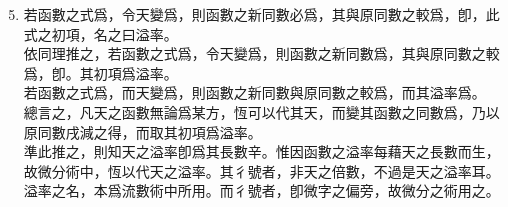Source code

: \begin{enumerate} [label={第\chinese*款},nolistsep]
	\setcounter{enumi}{4}
	\item 若函數之式爲\CJKmove，令天變爲\CJKmove，則函數之新同數必爲\CJKmove，其與原同數之較爲\CJKmove，卽\CJKmove，此式之初項\CJKmove，名之曰溢率。\\
	依同理推之，若函數之式爲\CJKmove，令天變爲\CJKmove，則函數之新同數爲\CJKmove，其與原同數之較爲\CJKmove，卽\CJKmove。其初項\CJKmove 爲溢率。\\
	若函數之式爲\CJKmove，而天變爲\CJKmove，則函數之新同數與原同數之較爲\CJKmove，而其溢率爲\CJKmove。\\
	總言之，凡天之函數無論爲某方，恆可以\CJKmove 代其天，而變其函數之同數爲\CJKmove，乃以原同數戌減之得\CJKmove，而取其初項\CJKmove 爲溢率。\\
	準此推之，則知天之溢率卽爲其長數辛。惟因函數之溢率每藉天之長數而生，故微分術中，恆以\CJKmove 代天之溢率。其彳號者，非天之倍數，不過是天之溢率耳。溢率之名，本爲流數術中所用。而彳號者，卽微字之偏旁，故微分之術用之。\\

\end{enumerate}
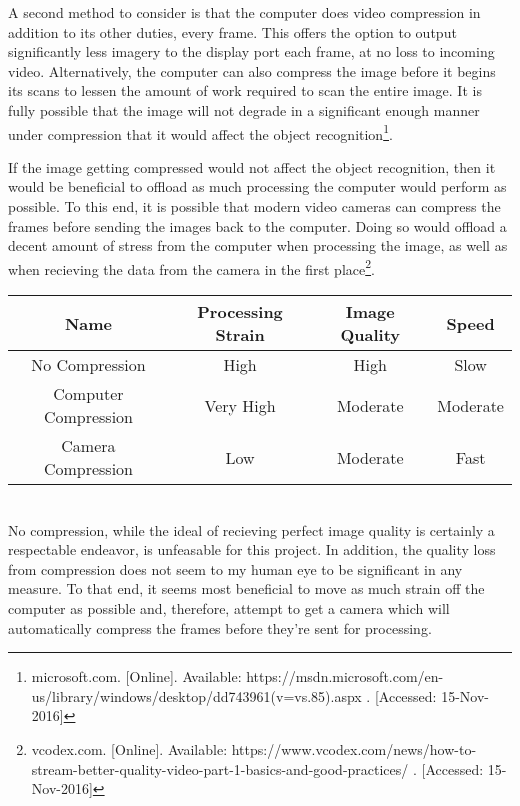 \documentclass[letterpaper,10pt,onecolumn,draftclsnofoot]{IEEEtran}
\begin{document}
A second method to consider is that the computer does video compression in addition to its other duties, every frame.  This offers the option to output significantly less imagery to the display port each frame, at no loss to incoming video.  Alternatively, the computer can also compress the image before it begins its scans to lessen the amount of work required to scan the entire image.  It is fully possible that the image will not degrade in a significant enough manner under compression that it would affect the object recognition\footnote{microsoft.com. [Online]. Available: https://msdn.microsoft.com/en-us/library/windows/desktop/dd743961(v=vs.85).aspx . [Accessed: 15-Nov-2016] }. 

If the image getting compressed would not affect the object recognition, then it would be beneficial to offload as much processing the computer would perform as possible.  To this end, it is possible that modern video cameras can compress the frames before sending the images back to the computer.  Doing so would offload a decent amount of stress from the computer when processing the image, as well as when recieving the data from the camera in the first place\footnote{vcodex.com. [Online]. Available: https://www.vcodex.com/news/how-to-stream-better-quality-video-part-1-basics-and-good-practices/ . [Accessed: 15-Nov-2016] }. \\

\begin{tabular}{|c|c|c|c|}
  \hline
  \textbf{Name} & \textbf{Processing Strain} & \textbf{Image Quality} & \textbf{Speed} \\
  \hline
  No Compression & High & High & Slow \\ 
  \hline
  Computer Compression & Very High & Moderate & Moderate  \\ 
  \hline
  Camera Compression & Low & Moderate & Fast \\ 
  \hline
\end{tabular} \\

No compression, while the ideal of recieving perfect image quality is certainly a respectable endeavor, is unfeasable for this project.  In addition, the quality loss from compression does not seem to my human eye to be significant in any measure.  To that end, it seems most beneficial to move as much strain off the computer as possible and, therefore, attempt to get a camera which will automatically compress the frames before they're sent for processing.
\end{document}
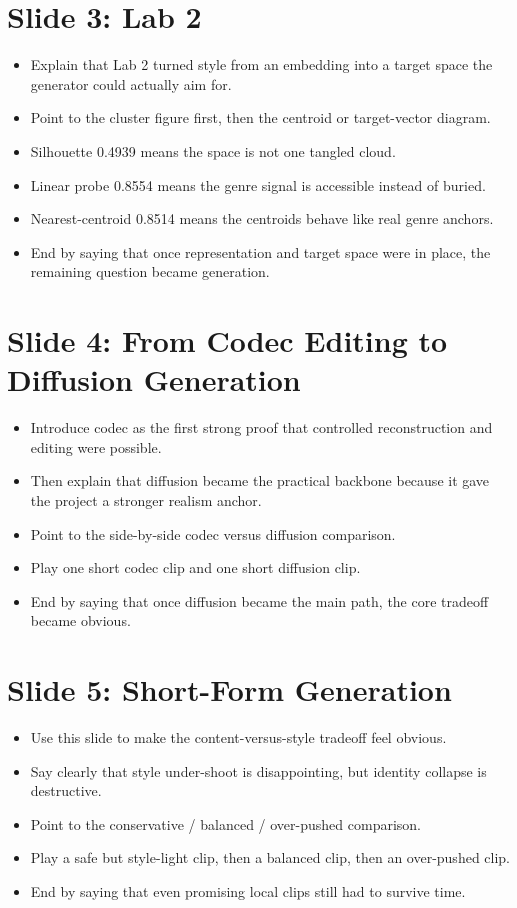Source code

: \documentclass[11pt]{article}
\begin{document}
\section*{Slide 3: Lab 2}
\begin{itemize}
\item Explain that Lab 2 turned style from an embedding into a target space the generator could actually aim for.
\item Point to the cluster figure first, then the centroid or target-vector diagram.
\item Silhouette 0.4939 means the space is not one tangled cloud.
\item Linear probe 0.8554 means the genre signal is accessible instead of buried.
\item Nearest-centroid 0.8514 means the centroids behave like real genre anchors.
\item End by saying that once representation and target space were in place, the remaining question became generation.
\end{itemize}

\section*{Slide 4: From Codec Editing to Diffusion Generation}
\begin{itemize}
\item Introduce codec as the first strong proof that controlled reconstruction and editing were possible.
\item Then explain that diffusion became the practical backbone because it gave the project a stronger realism anchor.
\item Point to the side-by-side codec versus diffusion comparison.
\item Play one short codec clip and one short diffusion clip.
\item End by saying that once diffusion became the main path, the core tradeoff became obvious.
\end{itemize}

\section*{Slide 5: Short-Form Generation}
\begin{itemize}
\item Use this slide to make the content-versus-style tradeoff feel obvious.
\item Say clearly that style under-shoot is disappointing, but identity collapse is destructive.
\item Point to the conservative / balanced / over-pushed comparison.
\item Play a safe but style-light clip, then a balanced clip, then an over-pushed clip.
\item End by saying that even promising local clips still had to survive time.
\end{itemize}
\end{document}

......

• Exercise brief:
Could you write out the records exactly while omitting every picture?

• Answer to the problem:
Source code

: \begin{enumerate} [label={第\chinese*款},nolistsep]
	\setcounter{enumi}{4}
	\item 若函數之式爲\CJKmove，令天變爲\CJKmove，則函數之新同數必爲\CJKmove，其與原同數之較爲\CJKmove，卽\CJKmove，此式之初項\CJKmove，名之曰溢率。\\
	依同理推之，若函數之式爲\CJKmove，令天變爲\CJKmove，則函數之新同數爲\CJKmove，其與原同數之較爲\CJKmove，卽\CJKmove。其初項\CJKmove 爲溢率。\\
	若函數之式爲\CJKmove，而天變爲\CJKmove，則函數之新同數與原同數之較爲\CJKmove，而其溢率爲\CJKmove。\\
	總言之，凡天之函數無論爲某方，恆可以\CJKmove 代其天，而變其函數之同數爲\CJKmove，乃以原同數戌減之得\CJKmove，而取其初項\CJKmove 爲溢率。\\
	準此推之，則知天之溢率卽爲其長數辛。惟因函數之溢率每藉天之長數而生，故微分術中，恆以\CJKmove 代天之溢率。其彳號者，非天之倍數，不過是天之溢率耳。溢率之名，本爲流數術中所用。而彳號者，卽微字之偏旁，故微分之術用之。\\

\end{enumerate}
 \documentclass[letterpaper,10pt,onecolumn,draftclsnofoot]{IEEEtran}
\begin{document}
A second method to consider is that the computer does video compression in addition to its other duties, every frame.  This offers the option to output significantly less imagery to the display port each frame, at no loss to incoming video.  Alternatively, the computer can also compress the image before it begins its scans to lessen the amount of work required to scan the entire image.  It is fully possible that the image will not degrade in a significant enough manner under compression that it would affect the object recognition\footnote{microsoft.com. [Online]. Available: https://msdn.microsoft.com/en-us/library/windows/desktop/dd743961(v=vs.85).aspx . [Accessed: 15-Nov-2016] }. 

If the image getting compressed would not affect the object recognition, then it would be beneficial to offload as much processing the computer would perform as possible.  To this end, it is possible that modern video cameras can compress the frames before sending the images back to the computer.  Doing so would offload a decent amount of stress from the computer when processing the image, as well as when recieving the data from the camera in the first place\footnote{vcodex.com. [Online]. Available: https://www.vcodex.com/news/how-to-stream-better-quality-video-part-1-basics-and-good-practices/ . [Accessed: 15-Nov-2016] }. \\

\begin{tabular}{|c|c|c|c|}
  \hline
  \textbf{Name} & \textbf{Processing Strain} & \textbf{Image Quality} & \textbf{Speed} \\
  \hline
  No Compression & High & High & Slow \\ 
  \hline
  Computer Compression & Very High & Moderate & Moderate  \\ 
  \hline
  Camera Compression & Low & Moderate & Fast \\ 
  \hline
\end{tabular} \\

No compression, while the ideal of recieving perfect image quality is certainly a respectable endeavor, is unfeasable for this project.  In addition, the quality loss from compression does not seem to my human eye to be significant in any measure.  To that end, it seems most beneficial to move as much strain off the computer as possible and, therefore, attempt to get a camera which will automatically compress the frames before they're sent for processing.
\end{document}
Source code

: \documentclass[11pt]{article}
\begin{document}
\section*{Slide 3: Lab 2}
\begin{itemize}
\item Explain that Lab 2 turned style from an embedding into a target space the generator could actually aim for.
\item Point to the cluster figure first, then the centroid or target-vector diagram.
\item Silhouette 0.4939 means the space is not one tangled cloud.
\item Linear probe 0.8554 means the genre signal is accessible instead of buried.
\item Nearest-centroid 0.8514 means the centroids behave like real genre anchors.
\item End by saying that once representation and target space were in place, the remaining question became generation.
\end{itemize}

\section*{Slide 4: From Codec Editing to Diffusion Generation}
\begin{itemize}
\item Introduce codec as the first strong proof that controlled reconstruction and editing were possible.
\item Then explain that diffusion became the practical backbone because it gave the project a stronger realism anchor.
\item Point to the side-by-side codec versus diffusion comparison.
\item Play one short codec clip and one short diffusion clip.
\item End by saying that once diffusion became the main path, the core tradeoff became obvious.
\end{itemize}

\section*{Slide 5: Short-Form Generation}
\begin{itemize}
\item Use this slide to make the content-versus-style tradeoff feel obvious.
\item Say clearly that style under-shoot is disappointing, but identity collapse is destructive.
\item Point to the conservative / balanced / over-pushed comparison.
\item Play a safe but style-light clip, then a balanced clip, then an over-pushed clip.
\item End by saying that even promising local clips still had to survive time.
\end{itemize}
\end{document}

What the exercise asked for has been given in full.